My initial weird experience at the age of seven left me petrified. With the sudden appearance of such a strange entity at the top of our stairs, I stopped half way up, dumbfounded. The powerful eyes glaring at me from the presence on the landing seemed to bore right through me. I could sense menace and began to quiver with fright. Unable to tear my eyes away from his, I stared up at the entity. Ghost-like, he glowered down at me through the wooden banisters, slowly bobbing up and down like a balloon floating over the landing carpet. Horrified, I turned right round and ran back downstairs again.
Where this thing had sprung from, I had no idea. He had suddenly arrived one morning. Yet, no one in the household believed me when I told them about him. Why? They just could not see him.
Over the next few days, whenever I tried to go up the stairs, he would appear, thrusting his moon-shaped face through a gap in the guardrails; his pasty, pod-like mitts gripping the banister rails whilst he sneered at me. Mentally overpowering me, his tiny lips would suddenly twist then seem to stretch out in a wide slit from ear to ear. Squat, a misty-biscuit colour, he was bald, with bulging eyes, his head much bigger in proportion to the rest of him, his body tapering off into a misty nothingness. Bigger than I was at my tender age, I found him terrifying.
But something extraordinary was about to happen late one September afternoon that turned the tables on him…
“The Ogle Pogle”, as I called him, the “bogeyman”, had obviously taken up residence on our landing and took absolute delight in harassing me.

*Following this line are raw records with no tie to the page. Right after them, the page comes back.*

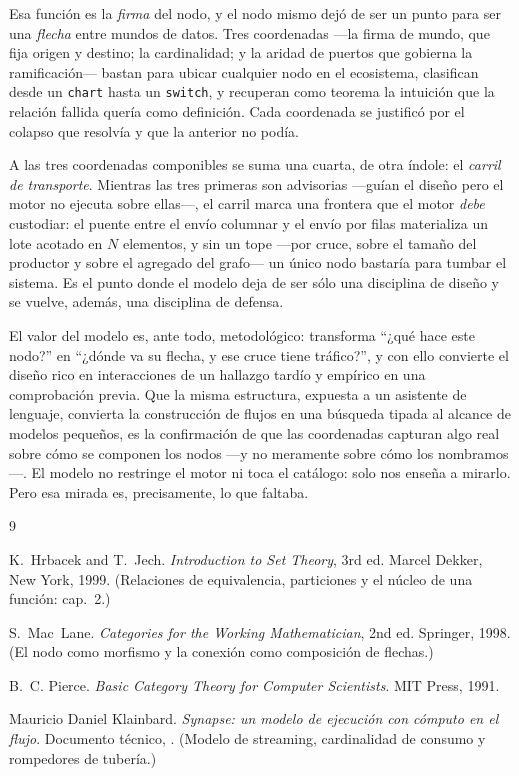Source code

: \documentclass[11pt,a4paper]{article}
\theoremstyle{definition}
\theoremstyle{plain}
\begin{document}
Esa función es la \emph{firma} del nodo, y el nodo mismo dejó de ser un punto para
ser una \emph{flecha} entre mundos de datos. Tres coordenadas ---la firma de mundo,
que fija origen y destino; la cardinalidad; y la aridad de puertos que gobierna la
ramificación--- bastan para ubicar cualquier nodo en el ecosistema, clasifican desde
un \texttt{chart} hasta un \texttt{switch}, y recuperan como teorema la intuición
que la relación fallida quería como definición. Cada coordenada se justificó por el
colapso que resolvía y que la anterior no podía.

A las tres coordenadas componibles se suma una cuarta, de otra índole: el
\emph{carril de transporte}. Mientras las tres primeras son advisorias ---guían el
diseño pero el motor no ejecuta sobre ellas---, el carril marca una frontera que el
motor \emph{debe} custodiar: el puente entre el envío columnar y el envío por filas
materializa un lote acotado en $N$ elementos, y sin un tope ---por cruce, sobre el
tamaño del productor y sobre el agregado del grafo--- un único nodo bastaría para
tumbar el sistema. Es el punto donde el modelo deja de ser sólo una disciplina de
diseño y se vuelve, además, una disciplina de defensa.

El valor del modelo es, ante todo, metodológico: transforma ``¿qué hace este nodo?''
en ``¿dónde va su flecha, y ese cruce tiene tráfico?'', y con ello convierte el
diseño rico en interacciones de un hallazgo tardío y empírico en una comprobación
previa. Que la misma estructura, expuesta a un asistente de lenguaje, convierta la
construcción de flujos en una búsqueda tipada al alcance de modelos pequeños, es la
confirmación de que las coordenadas capturan algo real sobre cómo se componen los
nodos ---y no meramente sobre cómo los nombramos---. El modelo no restringe el motor
ni toca el catálogo: solo nos enseña a mirarlo. Pero esa mirada es, precisamente, lo
que faltaba.

\begin{thebibliography}{9}

K.~Hrbacek and T.~Jech.
\newblock \emph{Introduction to Set Theory}, 3rd ed.
\newblock Marcel Dekker, New York, 1999.
\newblock (Relaciones de equivalencia, particiones y el núcleo de una función:
cap.~2.)

S.~Mac~Lane.
\newblock \emph{Categories for the Working Mathematician}, 2nd ed.
\newblock Springer, 1998.
\newblock (El nodo como morfismo y la conexión como composición de flechas.)

B.~C. Pierce.
\newblock \emph{Basic Category Theory for Computer Scientists}.
\newblock MIT Press, 1991.

Mauricio Daniel Klainbard.
\newblock \emph{Synapse: un modelo de ejecución con cómputo en el flujo}.
\newblock Documento técnico, \the\year{}.
\newblock (Modelo de streaming, cardinalidad de consumo y rompedores de tubería.)

\end{thebibliography}
\end{document}
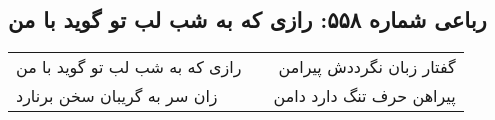 \begin{center}
\section*{رباعی شماره ۵۵۸: رازی که به شب لب تو گوید با من}
\label{sec:sh558}
\begin{longtable}{l p{0.5cm} r}
رازی که به شب لب تو گوید با من
&&
گفتار زبان نگرددش پیرامن
\\
زان سر به گریبان سخن برنارد
&&
پیراهن حرف تنگ دارد دامن
\\
\end{longtable}
\end{center}
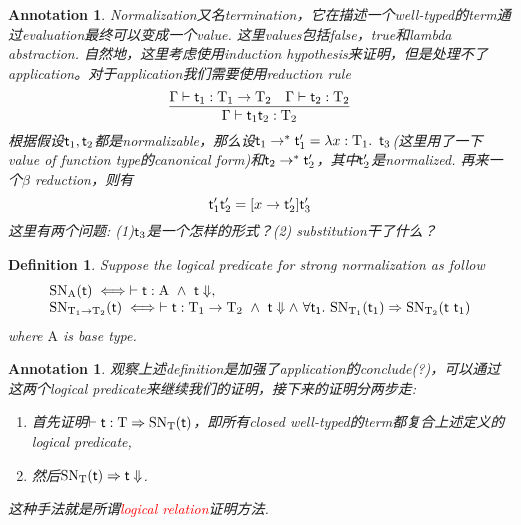 \documentclass{article}
\theoremstyle{plain}
\newtheorem{definition}[theorem]{Definition}
\newtheorem{annotation}[theorem]{Annotation}
\theoremstyle{nonumberplain}
\newcommand{\lam}[2]{\ensuremath{\lambda #1\ldotp~ #2}} %
\newcommand{\singletype}[1]{\text{#1}}
\newcommand{\termtype}[2]{\ensuremath{#1:#2}}
\newcommand{\term}[1]{\ensuremath\mathsf{#1}}
\newcommand{\redt}[1]{\textcolor{red}{#1}}
\begin{document}
\begin{annotation}
\rm Normalization又名termination，它在描述一个well-typed的term通过evaluation最终可以变成一个value. 这里values包括false，true和lambda abstraction. 自然地，这里考虑使用induction hypothesis来证明，但是处理不了application。对于application我们需要使用reduction rule
$$
\infer{\Gamma \vdash \termtype{\term{t}_1 \term{t}_2}{\singletype{T}_2}}{\Gamma	\vdash \termtype{\term{t}_1}{\singletype{T}_1 \to \singletype{T}_2 } & \Gamma \vdash \termtype{\term{t}_2}{\singletype{T}_2} }
$$
根据假设$\term{t}_1, \term{t}_2$都是normalizable，那么设$\term{t}_1 \to^* \term{t}_1' = \lam{\termtype{x}{\singletype{T}_1}}{\term{t}_3}$(这里用了一下value of function type的canonical form)和$\term{t}_2 \to^* \term{t}_2'$，其中$\term{t}_2'$是normalized. 再来一个$\beta$ reduction，则有
$$
\term{t}_1' \term{t}_2' = [x \to \term{t}_2']\term{t}_3'
$$
这里有两个问题: (1)$\term{t}_3$是一个怎样的形式？(2) substitution干了什么？  
\end{annotation}


\begin{definition}\label{logical predicate of SN}
\rm Suppose the logical predicate for strong normalization as follow
$$
\begin{array}{ll}
\text{SN}_{\singletype{A}}(\term{t}) \iff \vdash \termtype{\term{t}}{\singletype{A}} ~\wedge~ \term{t}\Downarrow,\\
\text{SN}_{\singletype{T}_1 \to \singletype{T}_2}(\term{t}) \iff \vdash \termtype{\term{t}}{\singletype{T}_1 \to \singletype{T}_2} ~\wedge~ \term{t}\Downarrow \wedge ~\forall \term{t_1}.~\text{SN}_{\singletype{T}_1}(\term{t}_1) \Rightarrow \text{SN}_{\singletype{T}_2}(\term{t}~\term{t}_1)
\end{array} 
$$
where $\singletype{A}$ is base type. 
\end{definition}

\begin{annotation}
\rm 观察上述definition是加强了application的conclude(?)，可以通过这两个logical predicate来继续我们的证明，接下来的证明分两步走:
\begin{enumerate}
	\item 首先证明$\vdash \termtype{\term{t}}{\singletype{T}} \Rightarrow \text{SN}_\singletype{T}(\term{t})$，即所有closed well-typed的term都复合上述定义的logical predicate,
	\item 然后$\text{SN}_\singletype{T}(\term{t}) \Rightarrow \term{t}\Downarrow$.
\end{enumerate}
这种手法就是所谓\redt{logical relation}证明方法. 
\end{annotation}
\end{document}
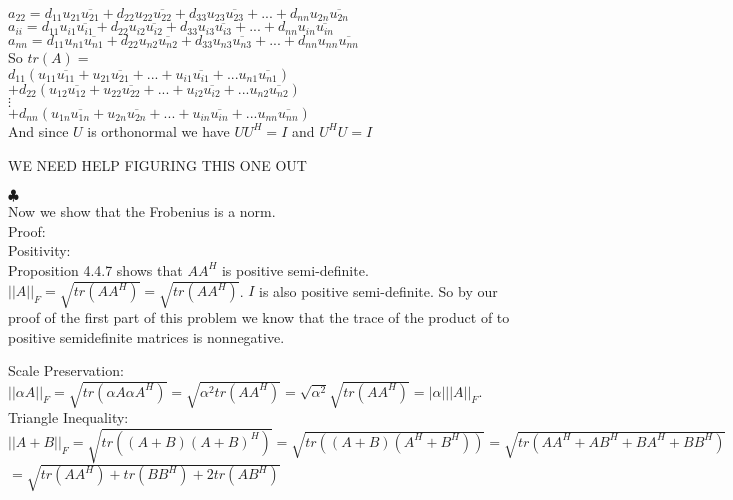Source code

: \documentclass[12pt]{article}
\newenvironment{problems}{\begin{list}{}{\setlength{\labelwidth}{.7in}}}{\end{list}}
\begin{document}
\begin{problems}
$a_{22} = d_{11}u_{21}\overline{u_{21}} + d_{22}u_{22}\overline{u_{22}} + d_{33}u_{23}\overline{u_{23}} + ... + d_{nn}u_{2n}\overline{u_{2n}}$\\

 $a_{ii} = d_{11}u_{i1}\overline{u_{i1}} + d_{22}u_{i2}\overline{u_{i2}} + d_{33}u_{i3}\overline{u_{i3}} + ... + d_{nn}u_{in}\overline{u_{in}}$\\

$a_{nn} = d_{11}u_{n1}\overline{u_{n1}} + d_{22}u_{n2}\overline{u_{n2}} + d_{33}u_{n3}\overline{u_{n3}} + ... + d_{nn}u_{nn}\overline{u_{nn}}$\\ 
 

So $tr(A) =$\\

$d_{11}( u_{11}\overline{u_{11}} +  u_{21}\overline{u_{21}} + ... + u_{i1}\overline{u_{i1}} + ...u_{n1}\overline{u_{n1}} )$\\
$+ d_{22}( u_{12}\overline{u_{12}} +  u_{22}\overline{u_{22}} + ... + u_{i2}\overline{u_{i2}} + ...u_{n2}\overline{u_{n2}} )$\\
$\vdots$\\
$+ d_{nn}( u_{1n}\overline{u_{1n}} +  u_{2n}\overline{u_{2n}} + ... + u_{in}\overline{u_{in}} + ...u_{nn}\overline{u_{nn}} )$\\

And since $U$ is orthonormal we have $UU^H = I$ and $U^HU = I$

WE NEED HELP FIGURING THIS ONE OUT

 \hfill $\clubsuit$\\

Now we show that the Frobenius is a norm.\\
Proof:\\
Positivity:\\
Proposition 4.4.7 shows that $AA^H$ is positive semi-definite. $||A||_F = \sqrt{tr(AA^H)} = \sqrt{tr(AA^H)}$. $I$ is also positive semi-definite. So by our proof of the first part of this problem we know that the trace of the product of to positive semidefinite matrices is nonnegative. 

Scale Preservation:\\$||\alpha A||_F =\sqrt{tr(\alpha A \alpha A^H)} = \sqrt{  \alpha^2tr(AA^H)} = \sqrt{\alpha^2}\sqrt{tr(AA^H)} = |\alpha|||A||_F$.\\  

Triangle Inequality:\\
$||A+B||_F = \sqrt{ tr( (A+B)(A+B)^H    )     } = \sqrt{ tr( (A+B)(A^H+B^H)    )     } = \sqrt{ tr( AA^H + AB^H +BA^H+BB^H    )     }$\\
$=\sqrt{tr(AA^H) + tr(BB^H) + 2tr(AB^H)       }$\\


\end{problems}
\end{document}
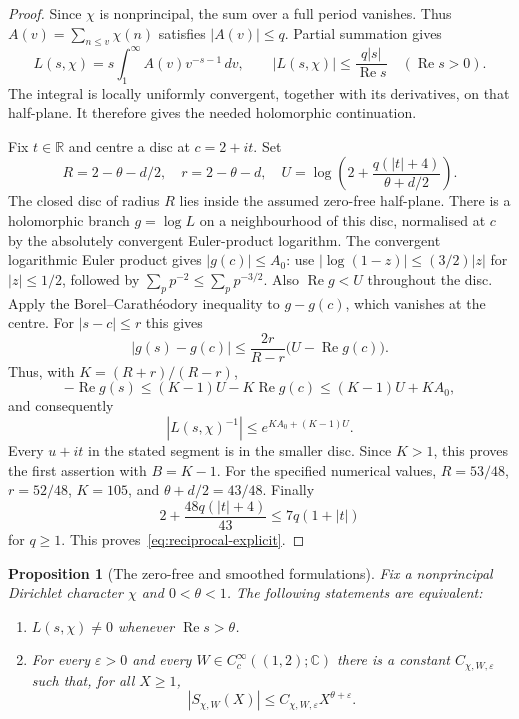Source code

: \documentclass[screen,reqno]{aomart}
\numberwithin{equation}{section}
\newtheorem{proposition}[theorem]{Proposition}
\theoremstyle{definition}
\renewcommand{\Re}{\operatorname{Re}}
\newcommand{\C}{\mathbb{C}}
\newcommand{\R}{\mathbb{R}}
\begin{document}
\begin{proof}
Since $\chi$ is nonprincipal, the sum over a full period vanishes. Thus
$A(v)=\sum_{n\le v}\chi(n)$ satisfies $|A(v)|\le q$. Partial summation gives
\[
 L(s,\chi)=s\int_1^\infty A(v)v^{-s-1}\,dv,
 \qquad |L(s,\chi)|\le\frac{q|s|}{\Re s}\quad(\Re s>0).
\]
The integral is locally uniformly convergent, together with its derivatives,
on that half-plane. It therefore gives the needed holomorphic continuation.

Fix $t\in\R$ and centre a disc at $c=2+it$. Set
\[
 R=2-\theta-d/2,\quad r=2-\theta-d,\quad
 U=\log\left(2+\frac{q(|t|+4)}{\theta+d/2}\right).
\]
The closed disc of radius $R$ lies inside the assumed zero-free half-plane.
There is a holomorphic branch $g=\log L$ on a neighbourhood of this disc,
normalised at $c$ by the absolutely convergent Euler-product logarithm.
The convergent logarithmic Euler product gives $|g(c)|\le A_0$: use
$|\log(1-z)|\le(3/2)|z|$ for $|z|\le1/2$, followed by
$\sum_p p^{-2}\le\sum_p p^{-3/2}$. Also $\Re g<U$ throughout the disc.
Apply the Borel--Carath\'eodory inequality to $g-g(c)$, which vanishes at the centre.
For $|s-c|\le r$ this gives
\[
 |g(s)-g(c)|\le\frac{2r}{R-r}\bigl(U-\Re g(c)\bigr).
\]
Thus, with $K=(R+r)/(R-r)$,
\[
 -\Re g(s)\le (K-1)U-K\Re g(c)\le (K-1)U+KA_0,
\]
and consequently
\[
 |L(s,\chi)^{-1}|\le e^{KA_0+(K-1)U}.
\]
Every $u+it$ in the stated segment is in the smaller disc. Since $K>1$,
this proves the first assertion with $B=K-1$. For the specified numerical
values, $R=53/48$, $r=52/48$, $K=105$, and $\theta+d/2=43/48$.
Finally
\[
 2+\frac{48q(|t|+4)}{43}\le 7q(1+|t|)
\]
for $q\ge1$. This proves~\eqref{eq:reciprocal-explicit}.
\end{proof}

\begin{proposition}[The zero-free and smoothed formulations]\label{prop:mobius-equivalence}
Fix a nonprincipal Dirichlet character $\chi$ and $0<\theta<1$.
The following statements are equivalent:
\begin{enumerate}
\item[(i)] $L(s,\chi)\ne0$ whenever $\Re s>\theta$.
\item[(ii)] For every $\varepsilon>0$ and every
$W\in C_c^\infty((1,2);\C)$ there is a constant $C_{\chi,W,\varepsilon}$
such that, for all $X\ge1$,
\[
 |S_{\chi,W}(X)|\le C_{\chi,W,\varepsilon}X^{\theta+\varepsilon}.
\]
\end{enumerate}
\end{proposition}
\end{document}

Did he go down in the cellar under the house in the bomb shelter, I wondered? We often spent nights down there whilst World War II was on, tucked away under the house, safe from the bombs from the warplanes and fires that raged above; unless there was a direct hit, of course. But I had only seen him on our landing and in my dreams - his target - me. Why? Was it because I could ‘see’ or some other reason of which I was totally unaware?
Whenever I ran up the stairs he would appear, scuttling along the carpet, jumping up and down with excitement. He would bar my way, a menacing glint in his bulbous eyes. I would stop in my tracks. Humiliated, frightened, I would turn right around and go back downstairs again, shaking at the knees.
At night he found a way to harass me by hounding me in my dreams, staring at me with his ogre-like eyes. He would push his nose right up against mine. I, in response, would wake up screaming, thrashing out, fighting him off screaming out to my mother about the phantom about to get me.
Anyway, on this particular day, I had been playing quietly with my farmyard animals and now felt inclined to draw with my pastel crayons. But the question was, dare I go and fetch them? They were upstairs.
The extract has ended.